CO2gather: Automatic CO2 Saving Incentive Manegement Service

[2022 KPMG Ideathon Challenge] Pink Cow Lab. - "CO2gather"

Overview

This is an API which gets core brandname from random merchant name of credit card log. We're gonna use this API to automatically calculate people's available incentive based on their credit card log.

API Base URL (Only during the Competition)

http://20.194.102.148:3000/api/투썸플레이스신촌

You can put the string that you wanna know the core brandname instead of '투썸플레이스신촌'.

Algorithm Description

As you can seen in flow chart, the solution learns brand name datasets using make_scores.py. The 'learn' in our solution means the process computing 'word scores'. Word scores can be defined freely considering characteristics of solution and datasets, we defined our word scores as cohesion probability.

Cohesion Probability: Prefix(cumulative) product of the probablities of meeting following characters in given string, in the process of making inner string from seperating each characters from a string.

After the learning, string_processing.py script gets a random string and it extracts core brand name.
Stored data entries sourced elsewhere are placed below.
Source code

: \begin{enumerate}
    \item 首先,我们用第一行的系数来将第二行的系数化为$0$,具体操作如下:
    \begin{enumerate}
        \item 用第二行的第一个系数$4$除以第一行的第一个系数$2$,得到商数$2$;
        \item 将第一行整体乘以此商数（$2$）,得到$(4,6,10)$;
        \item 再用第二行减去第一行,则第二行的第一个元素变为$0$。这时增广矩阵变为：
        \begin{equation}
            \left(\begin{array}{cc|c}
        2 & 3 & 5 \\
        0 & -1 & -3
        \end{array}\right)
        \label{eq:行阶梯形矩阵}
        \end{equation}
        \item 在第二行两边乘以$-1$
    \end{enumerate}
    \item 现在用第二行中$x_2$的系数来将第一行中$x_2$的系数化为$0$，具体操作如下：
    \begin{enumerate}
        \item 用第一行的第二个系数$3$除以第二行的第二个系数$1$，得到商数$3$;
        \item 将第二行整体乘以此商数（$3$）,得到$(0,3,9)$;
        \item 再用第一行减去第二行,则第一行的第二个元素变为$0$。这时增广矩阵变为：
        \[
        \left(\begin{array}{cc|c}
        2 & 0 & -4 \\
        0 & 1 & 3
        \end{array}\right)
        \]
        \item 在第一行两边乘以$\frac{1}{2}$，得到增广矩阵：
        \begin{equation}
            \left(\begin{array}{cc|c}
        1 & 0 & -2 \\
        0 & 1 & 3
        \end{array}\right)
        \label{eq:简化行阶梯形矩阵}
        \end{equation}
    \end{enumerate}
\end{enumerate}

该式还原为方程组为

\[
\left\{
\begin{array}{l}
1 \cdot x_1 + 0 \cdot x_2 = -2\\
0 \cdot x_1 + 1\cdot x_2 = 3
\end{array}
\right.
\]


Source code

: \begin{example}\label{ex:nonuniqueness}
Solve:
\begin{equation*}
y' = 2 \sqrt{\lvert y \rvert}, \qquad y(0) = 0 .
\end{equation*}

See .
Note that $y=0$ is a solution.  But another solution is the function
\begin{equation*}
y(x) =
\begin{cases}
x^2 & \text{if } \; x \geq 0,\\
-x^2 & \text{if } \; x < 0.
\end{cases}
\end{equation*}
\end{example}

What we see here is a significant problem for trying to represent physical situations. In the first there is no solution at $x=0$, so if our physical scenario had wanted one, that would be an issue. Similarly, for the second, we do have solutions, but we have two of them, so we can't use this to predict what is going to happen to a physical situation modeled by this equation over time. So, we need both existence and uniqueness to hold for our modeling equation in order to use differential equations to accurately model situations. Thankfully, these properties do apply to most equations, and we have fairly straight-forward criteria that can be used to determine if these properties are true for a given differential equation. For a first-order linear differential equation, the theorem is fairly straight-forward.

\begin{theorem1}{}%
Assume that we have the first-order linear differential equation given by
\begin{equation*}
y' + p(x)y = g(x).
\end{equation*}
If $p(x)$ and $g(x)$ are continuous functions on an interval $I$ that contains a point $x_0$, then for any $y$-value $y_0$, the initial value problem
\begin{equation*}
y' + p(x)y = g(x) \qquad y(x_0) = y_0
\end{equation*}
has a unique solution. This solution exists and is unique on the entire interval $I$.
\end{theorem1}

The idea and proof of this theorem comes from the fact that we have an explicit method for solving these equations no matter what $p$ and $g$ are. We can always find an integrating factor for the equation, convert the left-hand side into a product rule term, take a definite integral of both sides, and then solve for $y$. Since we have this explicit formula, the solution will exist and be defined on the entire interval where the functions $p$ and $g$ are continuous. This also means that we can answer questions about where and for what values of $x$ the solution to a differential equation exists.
I implemented extracting using tokenizing. The script tokenizes given string based on cohesion probablities, and returns decreasingly sorted list based on word scores. At the function call, you can get core brand name by accessing first element of the list.

Since the word score is only based on cohesion probability, the probability that token that has the highest word score and core brand name are the same is significantly high. From data_lab.py script, the accuracy of the current solution was 80.501393%.

Local Requirements

Node.js, npm (Uses express.js and python-shell but it considers dependencies)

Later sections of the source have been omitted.